I wish I could say this “wrecking ball” discovery was the result of testing a cutting-edge angling hypothesis. In truth, it came about by happenstance. It was fortunate that I had enough fishing sense to see value when value presented itself.

The concept is simple, involving an “outside the box” use of downrigging equipment to locate pelagic freshwater fish like white bass, hybrid striped bass, and even stripers that are in a neutral, bottom-hugging mode, where they can be caught with vertical tactics. By “outside the box” I mean that instead of attaching a line with lure or bait to the downrigger ball via a release clip, there’s no bait, lure, no line, or clip involved.

Discovery Downriggers

I’ve been a full-time fishing guide for 11 years, working several central-Texas reservoirs near Austin that are under 13,000 acres in size. I guide year-round, and typically conduct about 185 trips per season, each focused on catch-and-release angling for white bass and hybrid stripers.

One afternoon, between my morning and afternoon trips, I was getting gear squared away before my clients were due to arrive. I’d recently restrung my ‘riggers with braided line in lieu of the braided metal cable that comes standard with downriggers. I noticed that the line was unevenly spooled on my starboard ‘rigger, so I lowered the weight so I could manually guide the line onto the spool evenly.

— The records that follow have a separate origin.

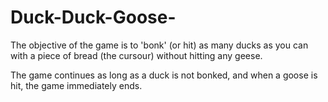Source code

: # Duck-Duck-Goose-
The objective of the game is to 'bonk' (or hit) as many ducks as you can with a piece of bread (the cursour) 
without hitting  any geese. 

The game continues as long as a duck is not bonked, and when a goose is hit, the game immediately ends.

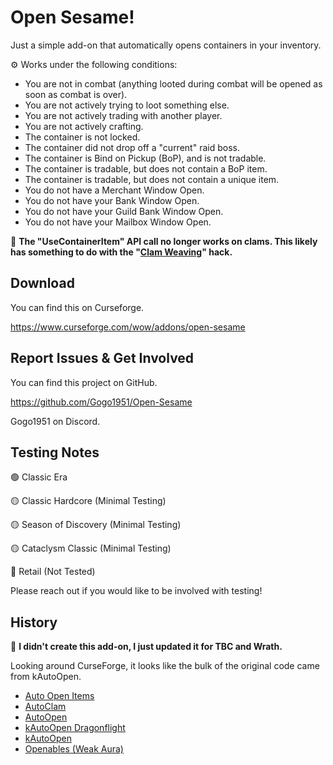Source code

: # Open Sesame!

Just a simple add-on that automatically opens containers in your inventory.

⚙️ Works under the following conditions:

- You are not in combat (anything looted during combat will be opened as soon as combat is over).
- You are not actively trying to loot something else.
- You are not actively trading with another player.
- You are not actively crafting.
- The container is not locked.
- The container did not drop off a "current" raid boss.
- The container is Bind on Pickup (BoP), and is not tradable.
- The container is tradable, but does not contain a BoP item.
- The container is tradable, but does not contain a unique item.
- You do not have a Merchant Window Open.
- You do not have your Bank Window Open.
- You do not have your Guild Bank Window Open.
- You do not have your Mailbox Window Open.

🚫 **The "UseContainerItem" API call no longer works on clams. This likely has something to do with the "[Clam Weaving](https://www.youtube.com/watch?v=h3YO7jeoOWs)" hack.**

## Download

You can find this on Curseforge.

https://www.curseforge.com/wow/addons/open-sesame

## Report Issues & Get Involved

You can find this project on GitHub.

https://github.com/Gogo1951/Open-Sesame

Gogo1951 on Discord.

## Testing Notes

🟢 Classic Era

🟡 Classic Hardcore (Minimal Testing)

🟡 Season of Discovery (Minimal Testing)

🟡 Cataclysm Classic (Minimal Testing)

🔴 Retail (Not Tested)

Please reach out if you would like to be involved with testing!

## History

👏 **I didn't create this add-on, I just updated it for TBC and Wrath.**

Looking around CurseForge, it looks like the bulk of the original code came from kAutoOpen.

- [Auto Open Items](https://www.curseforge.com/wow/addons/auto-open-items)
- [AutoClam](https://www.curseforge.com/wow/addons/autoclam)
- [AutoOpen](https://www.curseforge.com/wow/addons/autoopen)
- [kAutoOpen Dragonflight](https://www.curseforge.com/wow/addons/kautoopen-dragonflight)
- [kAutoOpen](https://www.curseforge.com/wow/addons/kautoopen)
- [Openables (Weak Aura)](https://wago.io/gtRVJZetK)
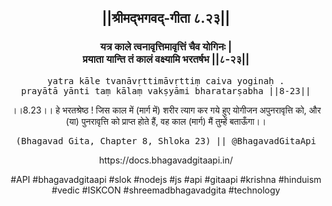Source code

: <center><h2>||श्रीमद्‍भगवद्‍-गीता ८.२३||</h2>
<h3>यत्र काले त्वनावृत्तिमावृत्तिं चैव योगिनः |<br/>प्रयाता यान्ति तं कालं वक्ष्यामि भरतर्षभ ||८-२३||</h3>
<pre>yatra kāle tvanāvṛttimāvṛttiṃ caiva yoginaḥ .<br/>prayātā yānti taṃ kālaṃ vakṣyāmi bharatarṣabha ||8-23||</pre>
<p>।।8.23।। हे भरतश्रेष्ठ ! जिस काल में (मार्ग में) शरीर त्याग कर गये हुए योगीजन अपुनरावृत्ति को, और (या) पुनरावृत्ति को प्राप्त होते हैं, वह काल (मार्ग) मैं तुम्हें बताऊँगा।।</p>
<pre>(Bhagavad Gita, Chapter 8, Shloka 23) || @BhagavadGitaApi</pre><p>https://docs.bhagavadgitaapi.in/</p><p>#API #bhagavadgitaapi #slok #nodejs #js #api #gitaapi #krishna #hinduism #vedic #ISKCON #shreemadbhagavadgita #technology</p></center>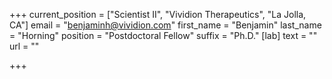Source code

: +++
current_position = ["Scientist II", "Vividion Therapeutics", "La Jolla, CA"]
email = "benjaminh@vividion.com"
first_name = "Benjamin"
last_name = "Horning"
position = "Postdoctoral Fellow"
suffix = "Ph.D."
[lab]
text = ""
url = ""

+++
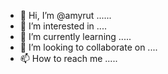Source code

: - 👋 Hi, I’m @amyrut ......
- 👀 I’m interested in ....
- 🌱 I’m currently learning .....
- 💞️ I’m looking to collaborate on ....
- 📫 How to reach me .....

<!---
amyrut/amyrut is a ✨ special ✨ repository because its `README.md` (this file) appears on your GitHub profile.
You can click the Preview link to take a look at your changes.
--->
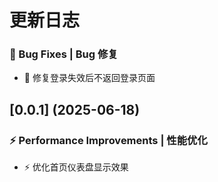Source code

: # 更新日志 
### 🐛 Bug Fixes | Bug 修复

* 🐛 修复登录失效后不返回登录页面 

## [0.0.1] (2025-06-18)


### ⚡ Performance Improvements | 性能优化

* ⚡ 优化首页仪表盘显示效果
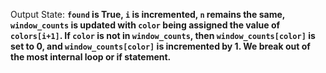 Output State: **`found` is True, `i` is incremented, `n` remains the same, `window_counts` is updated with `color` being assigned the value of `colors[i+1]`. If `color` is not in `window_counts`, then `window_counts[color]` is set to 0, and `window_counts[color]` is incremented by 1. We break out of the most internal loop or if statement.**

I was in about 33 feet of water, drifting slowly along a flat on Belton Lake. As I hit the “Up” button on the Cannon Digi-Troll 10 TS, the 12-pound ball rose off bottom as I guided line onto the spool. I glimpsed at my sonar unit and saw that not only had the ball risen off bottom, but that what looked like a school of white bass had chased it up.

Amazed, I immediately lowered the ball back down and watched same scenario play out. As the ball rose, the white bass rose about 12 to 14 feet off of bottom in pursuit, then turned and headed back to bottom. I repeated this twice more before the fish no longer responded. I used my trolling motor to go back over the area, probing the bottom with a slab spoon. I immediately hooked a nice white bass, then another, then another, verifying fish species.

The White Bass Fishing Tactic

I couldn’t wait to test this “wrecking ball” concept and started fine-tuning it. To appreciate why it works on freshwater pelagics like white bass, consider the nature of these fish. They patrol offshore areas in large numbers, often generally relating to deep structure where they feed on shad. Schools work together to herd, and trap the baitfish against a bank, into a cove, or toward the surface, then feed heavily but briefly.

I recalled many occasions when bottom-hugging white bass would pull up off bottom and rise to the level of my downrigger ball, trailing it for several yards before breaking off the chase. I knew fish that responded to the ball would hit lures quickly dropped to them. But I never realized how deadly the system could be.

I now run a single ball 5 to 6 feet off bottom in areas I suspect may hold fish, keeping an eye on sonar. Speed matters. I don’t exceed 2.9 mph in water over 68°F, and slow to between 1.9 and 2.6 mph in water 50°F to 68°F.  Once water temperatures drop below 50°F, I don’t find fish willing to rise off bottom or chase.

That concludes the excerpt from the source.